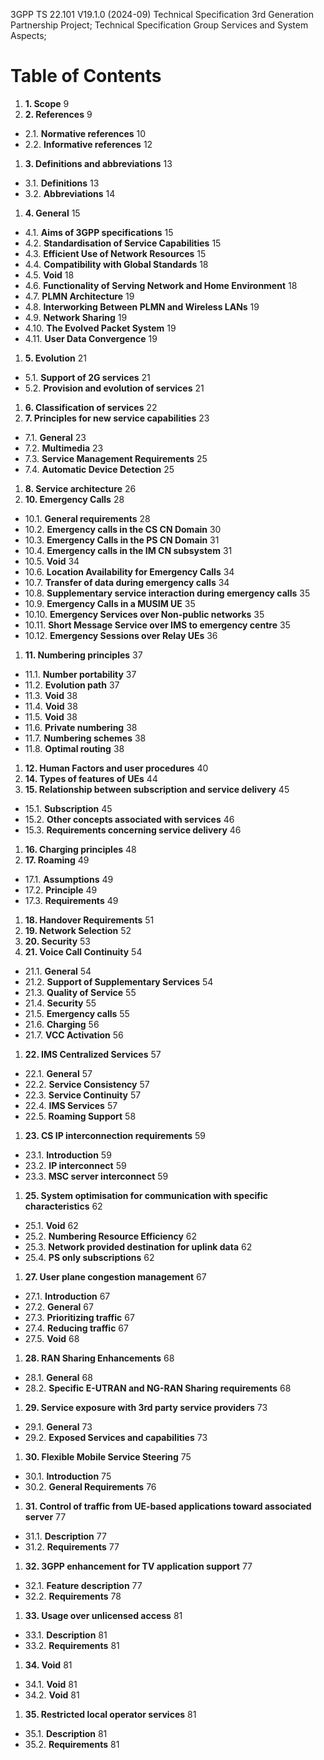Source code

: 3GPP TS 22.101 V19.1.0 (2024-09)
Technical Specification
3rd Generation Partnership Project;
Technical Specification Group Services and System Aspects;

# Table of Contents

1. **1. Scope**                                                       9
1. **2. References**                                                  9
  - 2.1. **Normative references**                                      10
  - 2.2. **Informative references**                                    12
1. **3. Definitions and abbreviations**                               13
  - 3.1. **Definitions**                                               13
  - 3.2. **Abbreviations**                                             14
1. **4. General**                                                     15
  - 4.1. **Aims of 3GPP specifications**                               15
  - 4.2. **Standardisation of Service Capabilities**                   15
  - 4.3. **Efficient Use of Network Resources**                        15
  - 4.4. **Compatibility with Global Standards**                       18
  - 4.5. **Void**                                                      18
  - 4.6. **Functionality of Serving Network and Home Environment**     18
  - 4.7. **PLMN Architecture**                                         19
  - 4.8. **Interworking Between PLMN and Wireless LANs**               19
  - 4.9. **Network Sharing**                                           19
  - 4.10. **The Evolved Packet System**                                19
  - 4.11. **User Data Convergence**                                    19
1. **5. Evolution**                                                   21
  - 5.1. **Support of 2G services**                                    21
  - 5.2. **Provision and evolution of services**                       21
1. **6. Classification of services**                                  22
1. **7. Principles for new service capabilities**                     23
  - 7.1. **General**                                                   23
  - 7.2. **Multimedia**                                                23
  - 7.3. **Service Management Requirements**                           25
  - 7.4. **Automatic Device Detection**                                25
1. **8. Service architecture**                                        26
1. **10. Emergency Calls**                                            28
  - 10.1. **General requirements**                                     28
  - 10.2. **Emergency calls in the CS CN Domain**                      30
  - 10.3. **Emergency Calls in the PS CN Domain**                      31
  - 10.4. **Emergency calls in the IM CN subsystem**                   31
  - 10.5. **Void**                                                     34
  - 10.6. **Location Availability for Emergency Calls**                34
  - 10.7. **Transfer of data during emergency calls**                  34
  - 10.8. **Supplementary service interaction during emergency calls** 35
  - 10.9. **Emergency Calls in a MUSIM UE**                            35
  - 10.10. **Emergency Services over Non-public networks**             35
  - 10.11. **Short Message Service over IMS to emergency centre**      35
  - 10.12. **Emergency Sessions over Relay UEs**                       36
1. **11. Numbering principles**                                       37
  - 11.1. **Number portability**                                       37
  - 11.2. **Evolution path**                                           37
  - 11.3. **Void**                                                     38
  - 11.4. **Void**                                                     38
  - 11.5. **Void**                                                     38
  - 11.6. **Private numbering**                                        38
  - 11.7. **Numbering schemes**                                        38
  - 11.8. **Optimal routing**                                          38
1. **12. Human Factors and user procedures**                          40
1. **14. Types of features of UEs**                                   44
1. **15. Relationship between subscription and service delivery**     45
  - 15.1. **Subscription**                                             45
  - 15.2. **Other concepts associated with services**                  46
  - 15.3. **Requirements concerning service delivery**                 46
1. **16. Charging principles**                                        48
1. **17. Roaming**                                                    49
  - 17.1. **Assumptions**                                              49
  - 17.2. **Principle**                                                49
  - 17.3. **Requirements**                                             49
1. **18. Handover Requirements**                                      51
1. **19. Network Selection**                                          52
1. **20. Security**                                                   53
1. **21. Voice Call Continuity**                                      54
  - 21.1. **General**                                                  54
  - 21.2. **Support of Supplementary Services**                        54
  - 21.3. **Quality of Service**                                       55
  - 21.4. **Security**                                                 55
  - 21.5. **Emergency calls**                                          55
  - 21.6. **Charging**                                                 56
  - 21.7. **VCC Activation**                                           56
1. **22. IMS Centralized Services**                                   57
  - 22.1. **General**                                                  57
  - 22.2. **Service Consistency**                                      57
  - 22.3. **Service Continuity**                                       57
  - 22.4. **IMS Services**                                             57
  - 22.5. **Roaming Support**                                          58
1. **23. CS IP interconnection requirements**                         59
  - 23.1. **Introduction**                                             59
  - 23.2. **IP interconnect**                                          59
  - 23.3. **MSC server interconnect**                                  59
1. **25. System optimisation for communication with specific characteristics** 62
  - 25.1. **Void**                                                     62
  - 25.2. **Numbering Resource Efficiency**                            62
  - 25.3. **Network provided destination for uplink data**             62
  - 25.4. **PS only subscriptions**                                    62
1. **27. User plane congestion management**                           67
  - 27.1. **Introduction**                                             67
  - 27.2. **General**                                                  67
  - 27.3. **Prioritizing traffic**                                     67
  - 27.4. **Reducing traffic**                                         67
  - 27.5. **Void**                                                     68
1. **28. RAN Sharing Enhancements**                                   68
  - 28.1. **General**                                                  68
  - 28.2. **Specific E-UTRAN and NG-RAN Sharing requirements**         68
1. **29. Service exposure with 3rd party service providers**          73
  - 29.1. **General**                                                  73
  - 29.2. **Exposed Services and capabilities**                        73
1. **30. Flexible Mobile Service Steering**                           75
  - 30.1. **Introduction**                                             75
  - 30.2. **General Requirements**                                     76
1. **31. Control of traffic from UE-based applications toward associated server** 77
  - 31.1. **Description**                                              77
  - 31.2. **Requirements**                                             77
1. **32. 3GPP enhancement for TV application support**                77
  - 32.1. **Feature description**                                      77
  - 32.2. **Requirements**                                             78
1. **33. Usage over unlicensed access**                               81
  - 33.1. **Description**                                              81
  - 33.2. **Requirements**                                             81
1. **34. Void**                                                       81
  - 34.1. **Void**                                                     81
  - 34.2. **Void**                                                     81
1. **35. Restricted local operator services**                         81
  - 35.1. **Description**                                              81
  - 35.2. **Requirements**                                             81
=======
§ Task goal: Report how many lines in the listing above include the word "Sharing". Give nothing but the number.

§ Exercise solution: 3